Paul's experience in this chapter is a beautiful illustration of the help God gives us in the midst of the storm. Hebrews 4:15-16 fit into the context of a chapter that teaches us about entering His rest. Only after we enter His rest can we embrace Him as our faithful high priest. We have confidence to draw near and receive mercy and grace when we come through Christ, not works. But once we draw near, we find something that is so intimate, so precious, that it's hard to imagine.
For we do not have a high priest incapable of sympathizing with our weaknesses, but one who has been tempted in every way just as we are, yet without sin. Therefore let us confidently approach the throne of grace to receive mercy and find grace whenever we need help. -Hebrews 4:15-16 NET
He was fully God, but also fully man. In His humanity, His incarnation, He faced every temptation and overcame by the power of the Holy Spirit in His life. And by drawing near, the passage says, we will find "mercy and grace" to help when we need it most.
The help is in times of need, of weakness, of humanity. We get a rich understanding when we compare Hebrews 4:16 with 1:14 and 2:18. In Hebrews 1:14 "help" actually means “minister” or “render service”; this same word is used to refer to disciples and to practical acts of service. In Hebrews 2:18 "help" means “succor”, help in the idea of relief or rescue.

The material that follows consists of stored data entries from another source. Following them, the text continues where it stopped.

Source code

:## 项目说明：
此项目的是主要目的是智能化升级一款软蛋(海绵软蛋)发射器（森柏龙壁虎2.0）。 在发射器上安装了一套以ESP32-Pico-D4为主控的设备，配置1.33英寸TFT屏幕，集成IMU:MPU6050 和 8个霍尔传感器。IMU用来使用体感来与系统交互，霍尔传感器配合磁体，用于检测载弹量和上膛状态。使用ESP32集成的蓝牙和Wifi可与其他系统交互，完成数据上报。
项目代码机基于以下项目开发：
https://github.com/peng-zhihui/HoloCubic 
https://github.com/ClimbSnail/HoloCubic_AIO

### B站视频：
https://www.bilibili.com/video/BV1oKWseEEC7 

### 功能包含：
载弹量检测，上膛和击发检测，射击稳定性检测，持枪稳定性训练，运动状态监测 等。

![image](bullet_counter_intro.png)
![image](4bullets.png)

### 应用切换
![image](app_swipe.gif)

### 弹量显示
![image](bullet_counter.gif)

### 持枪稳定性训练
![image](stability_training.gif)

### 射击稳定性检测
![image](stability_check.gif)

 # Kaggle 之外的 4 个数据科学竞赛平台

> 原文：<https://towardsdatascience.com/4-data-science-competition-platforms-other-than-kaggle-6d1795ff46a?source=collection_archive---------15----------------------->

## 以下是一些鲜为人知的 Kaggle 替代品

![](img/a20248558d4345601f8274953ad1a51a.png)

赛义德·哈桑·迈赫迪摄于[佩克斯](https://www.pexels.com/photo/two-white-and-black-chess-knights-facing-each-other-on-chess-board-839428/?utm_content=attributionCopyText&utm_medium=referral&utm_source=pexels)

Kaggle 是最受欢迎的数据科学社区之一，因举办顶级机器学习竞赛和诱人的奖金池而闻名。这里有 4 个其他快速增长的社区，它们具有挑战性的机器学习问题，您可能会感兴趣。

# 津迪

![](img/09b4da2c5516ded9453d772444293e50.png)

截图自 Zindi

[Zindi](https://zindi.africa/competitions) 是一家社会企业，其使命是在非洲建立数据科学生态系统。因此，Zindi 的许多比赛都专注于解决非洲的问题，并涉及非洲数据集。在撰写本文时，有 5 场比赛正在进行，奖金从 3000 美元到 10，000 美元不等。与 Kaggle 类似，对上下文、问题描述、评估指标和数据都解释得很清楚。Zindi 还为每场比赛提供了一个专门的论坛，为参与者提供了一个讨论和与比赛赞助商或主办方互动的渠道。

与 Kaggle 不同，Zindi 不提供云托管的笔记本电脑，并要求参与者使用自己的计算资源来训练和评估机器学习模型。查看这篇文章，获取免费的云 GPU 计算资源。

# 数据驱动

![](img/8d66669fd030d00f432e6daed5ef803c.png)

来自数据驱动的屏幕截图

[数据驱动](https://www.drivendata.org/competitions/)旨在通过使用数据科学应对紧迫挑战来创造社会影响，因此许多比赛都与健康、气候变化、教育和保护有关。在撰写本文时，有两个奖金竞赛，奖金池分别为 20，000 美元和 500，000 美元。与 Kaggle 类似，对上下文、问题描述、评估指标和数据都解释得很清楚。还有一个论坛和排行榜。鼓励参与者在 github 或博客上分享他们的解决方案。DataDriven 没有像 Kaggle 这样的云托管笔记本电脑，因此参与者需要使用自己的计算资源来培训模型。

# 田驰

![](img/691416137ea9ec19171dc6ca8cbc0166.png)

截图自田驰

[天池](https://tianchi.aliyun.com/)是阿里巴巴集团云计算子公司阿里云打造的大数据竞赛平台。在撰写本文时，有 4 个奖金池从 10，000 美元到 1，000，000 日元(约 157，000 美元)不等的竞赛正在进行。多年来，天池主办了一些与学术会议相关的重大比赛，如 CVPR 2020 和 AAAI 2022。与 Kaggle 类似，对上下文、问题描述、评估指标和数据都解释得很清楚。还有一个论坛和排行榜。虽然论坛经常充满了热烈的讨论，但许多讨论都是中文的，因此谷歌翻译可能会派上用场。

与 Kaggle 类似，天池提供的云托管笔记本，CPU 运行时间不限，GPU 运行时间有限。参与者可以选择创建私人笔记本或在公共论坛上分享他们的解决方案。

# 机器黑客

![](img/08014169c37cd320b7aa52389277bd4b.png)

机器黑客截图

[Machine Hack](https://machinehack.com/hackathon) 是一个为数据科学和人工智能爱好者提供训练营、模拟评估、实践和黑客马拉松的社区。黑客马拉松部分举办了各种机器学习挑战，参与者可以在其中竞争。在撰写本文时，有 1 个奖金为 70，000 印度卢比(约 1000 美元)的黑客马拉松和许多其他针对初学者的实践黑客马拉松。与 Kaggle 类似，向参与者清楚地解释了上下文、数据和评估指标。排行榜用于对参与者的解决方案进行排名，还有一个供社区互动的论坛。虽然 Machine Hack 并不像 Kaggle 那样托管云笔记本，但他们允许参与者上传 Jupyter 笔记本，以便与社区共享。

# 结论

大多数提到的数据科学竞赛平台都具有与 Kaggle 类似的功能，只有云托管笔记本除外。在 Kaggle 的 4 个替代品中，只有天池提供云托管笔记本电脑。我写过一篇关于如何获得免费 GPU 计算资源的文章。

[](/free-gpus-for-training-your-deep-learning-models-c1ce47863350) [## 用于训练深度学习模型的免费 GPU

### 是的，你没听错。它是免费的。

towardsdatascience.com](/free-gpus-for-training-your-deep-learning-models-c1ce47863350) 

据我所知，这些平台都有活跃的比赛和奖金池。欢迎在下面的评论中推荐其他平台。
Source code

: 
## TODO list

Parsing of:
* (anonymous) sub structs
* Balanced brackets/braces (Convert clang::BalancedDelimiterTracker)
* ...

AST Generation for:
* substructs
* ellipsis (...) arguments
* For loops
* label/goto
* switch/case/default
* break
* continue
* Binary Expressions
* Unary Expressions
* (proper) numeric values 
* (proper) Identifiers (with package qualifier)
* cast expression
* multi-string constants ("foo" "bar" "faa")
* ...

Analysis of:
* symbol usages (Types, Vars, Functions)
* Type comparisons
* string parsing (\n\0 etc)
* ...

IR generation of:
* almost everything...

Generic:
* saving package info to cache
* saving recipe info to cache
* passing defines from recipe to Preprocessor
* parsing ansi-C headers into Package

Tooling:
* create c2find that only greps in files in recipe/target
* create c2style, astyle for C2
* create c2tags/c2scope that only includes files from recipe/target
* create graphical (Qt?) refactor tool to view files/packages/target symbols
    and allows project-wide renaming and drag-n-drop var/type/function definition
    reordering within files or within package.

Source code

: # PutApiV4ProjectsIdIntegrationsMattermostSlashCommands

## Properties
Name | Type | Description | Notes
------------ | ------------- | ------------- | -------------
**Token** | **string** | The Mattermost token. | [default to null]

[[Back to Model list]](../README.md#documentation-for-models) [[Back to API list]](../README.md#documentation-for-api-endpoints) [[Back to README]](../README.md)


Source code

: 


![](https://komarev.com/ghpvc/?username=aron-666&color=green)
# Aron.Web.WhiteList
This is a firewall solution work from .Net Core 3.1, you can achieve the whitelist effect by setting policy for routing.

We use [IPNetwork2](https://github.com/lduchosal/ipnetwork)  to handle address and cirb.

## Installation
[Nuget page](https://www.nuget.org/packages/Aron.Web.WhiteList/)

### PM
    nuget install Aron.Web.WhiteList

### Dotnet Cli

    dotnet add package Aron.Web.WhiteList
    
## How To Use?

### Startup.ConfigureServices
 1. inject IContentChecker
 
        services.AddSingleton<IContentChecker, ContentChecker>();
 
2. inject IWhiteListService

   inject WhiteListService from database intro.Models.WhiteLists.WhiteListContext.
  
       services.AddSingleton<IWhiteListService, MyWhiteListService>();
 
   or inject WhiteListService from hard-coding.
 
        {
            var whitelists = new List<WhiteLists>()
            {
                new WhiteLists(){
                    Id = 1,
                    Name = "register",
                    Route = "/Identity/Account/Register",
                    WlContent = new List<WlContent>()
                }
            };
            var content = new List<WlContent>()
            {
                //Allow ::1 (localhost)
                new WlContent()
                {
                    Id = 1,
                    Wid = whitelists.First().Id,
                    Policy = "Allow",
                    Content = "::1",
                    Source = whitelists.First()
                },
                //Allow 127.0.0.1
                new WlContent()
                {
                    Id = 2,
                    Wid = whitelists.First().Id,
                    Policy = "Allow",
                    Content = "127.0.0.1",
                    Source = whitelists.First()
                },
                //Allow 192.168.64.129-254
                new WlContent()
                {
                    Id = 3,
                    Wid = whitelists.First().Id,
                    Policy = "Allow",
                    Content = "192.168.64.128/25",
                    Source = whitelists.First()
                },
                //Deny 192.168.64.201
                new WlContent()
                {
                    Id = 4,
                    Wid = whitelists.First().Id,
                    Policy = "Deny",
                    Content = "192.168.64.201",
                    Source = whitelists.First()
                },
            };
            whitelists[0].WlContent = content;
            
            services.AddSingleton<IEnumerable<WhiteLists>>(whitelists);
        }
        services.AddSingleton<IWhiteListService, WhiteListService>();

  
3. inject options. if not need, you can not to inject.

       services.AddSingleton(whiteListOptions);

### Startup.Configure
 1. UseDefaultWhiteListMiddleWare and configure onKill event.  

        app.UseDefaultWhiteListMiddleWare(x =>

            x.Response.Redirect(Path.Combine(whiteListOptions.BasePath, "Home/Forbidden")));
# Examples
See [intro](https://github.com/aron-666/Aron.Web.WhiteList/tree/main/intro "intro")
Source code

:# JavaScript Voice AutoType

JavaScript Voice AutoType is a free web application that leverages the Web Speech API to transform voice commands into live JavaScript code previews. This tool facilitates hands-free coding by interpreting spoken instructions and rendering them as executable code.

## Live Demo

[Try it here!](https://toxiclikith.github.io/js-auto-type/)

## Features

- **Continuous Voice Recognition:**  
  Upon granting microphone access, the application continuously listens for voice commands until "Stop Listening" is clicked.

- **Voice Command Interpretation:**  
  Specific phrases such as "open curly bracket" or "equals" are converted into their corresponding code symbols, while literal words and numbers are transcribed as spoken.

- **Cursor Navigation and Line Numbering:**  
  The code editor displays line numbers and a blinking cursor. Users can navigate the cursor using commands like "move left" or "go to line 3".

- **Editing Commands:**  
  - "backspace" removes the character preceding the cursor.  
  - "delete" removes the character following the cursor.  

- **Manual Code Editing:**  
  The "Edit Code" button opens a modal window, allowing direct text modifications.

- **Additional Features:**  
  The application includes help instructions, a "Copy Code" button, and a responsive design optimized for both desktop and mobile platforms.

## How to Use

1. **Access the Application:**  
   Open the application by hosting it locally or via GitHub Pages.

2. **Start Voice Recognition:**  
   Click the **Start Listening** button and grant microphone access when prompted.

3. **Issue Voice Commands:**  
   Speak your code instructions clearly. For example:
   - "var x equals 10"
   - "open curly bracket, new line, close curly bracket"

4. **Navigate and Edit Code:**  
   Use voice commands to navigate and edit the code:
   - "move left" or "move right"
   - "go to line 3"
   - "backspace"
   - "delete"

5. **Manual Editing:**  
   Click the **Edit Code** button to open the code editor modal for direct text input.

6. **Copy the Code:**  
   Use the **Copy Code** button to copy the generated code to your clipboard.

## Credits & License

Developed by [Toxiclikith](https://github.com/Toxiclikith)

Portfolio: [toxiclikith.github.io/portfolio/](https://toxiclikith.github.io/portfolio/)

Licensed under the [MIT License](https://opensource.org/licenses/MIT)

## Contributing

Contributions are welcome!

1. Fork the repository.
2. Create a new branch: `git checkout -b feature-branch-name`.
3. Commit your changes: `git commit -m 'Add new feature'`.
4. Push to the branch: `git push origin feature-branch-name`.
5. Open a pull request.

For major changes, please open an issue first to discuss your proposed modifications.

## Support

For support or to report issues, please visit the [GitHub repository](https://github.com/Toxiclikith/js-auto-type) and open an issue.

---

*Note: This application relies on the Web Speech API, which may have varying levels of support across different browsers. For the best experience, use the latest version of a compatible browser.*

But "help" as in Hebrews 4:16 is used ONLY twice in the New Testament, the other time in earlier in Acts 27:
John MacArthur describes this: “They would throw ropes around during the midst of the storm. throwing ropes around and securing and tightening and...with winches, to literally tighten the boards together so the whole ship wouldn't fall apart.” In classical Greek this word was used of the device used to make a ship secure, to help in times like Paul experienced.
And the author of Hebrews uses that same word, a word that gives the picture of making a ship secure by supporting cables, to describe the help God gives when we are tempted.
What are our supporting cables? Mercy and grace. Mercy is not getting what we deserve. Grace is getting what we don’t deserve.
Jesus comes to our aid to relieve and rescue us from temptation – He knows what it is like. When the temptation builds, He provides the way out. (1 Cor. 10:13) However, there are other times when we need more than a way out. We need to be literally be held together! We need to be saved from falling apart due to our weakness. In those times He wraps His “supporting cables” around us to give us the two things we need most when we come face to face with our weaknesses: Mercy and grace.
I know God’s grace is there for my temptation – but sometimes I think my weaknesses don’t deserve it. Sometimes weaknesses aren’t even sins – physical illness; limitations due to disability; fatigue from having too many toddlers pulling at you all day; the demands of work and family life. At those times, I don’t just need “succor”. I need His supporting cables of mercy and grace to hoist me up out of myself so I can see the throne of grace – the throne where He waits with nailscarred hands to welcome me to His table.
We can be strong when weak, because He supports us. In the storms of life, He puts His supporting cables around us, lifts us up, and undergirds us with mercy and grace. Baldwin Hall Bible Study describes it this way: “For those who have trusted Christ for salvation, mercy and grace are available in these tempests. Instead of being beaten by the waves and taken away to isolation in the deep, the grace of God secures us in place. A rope has been tied to our boat to secure us so we do not drift away in the storm. We are helpless on our own, but the grace of God keeps us from sinking or wandering away. His grace does not promise that the storms will not come, only that He sovereignly keeps us through them.”
Are you facing a storm today? I hope this lesson God has taught me resonates with you.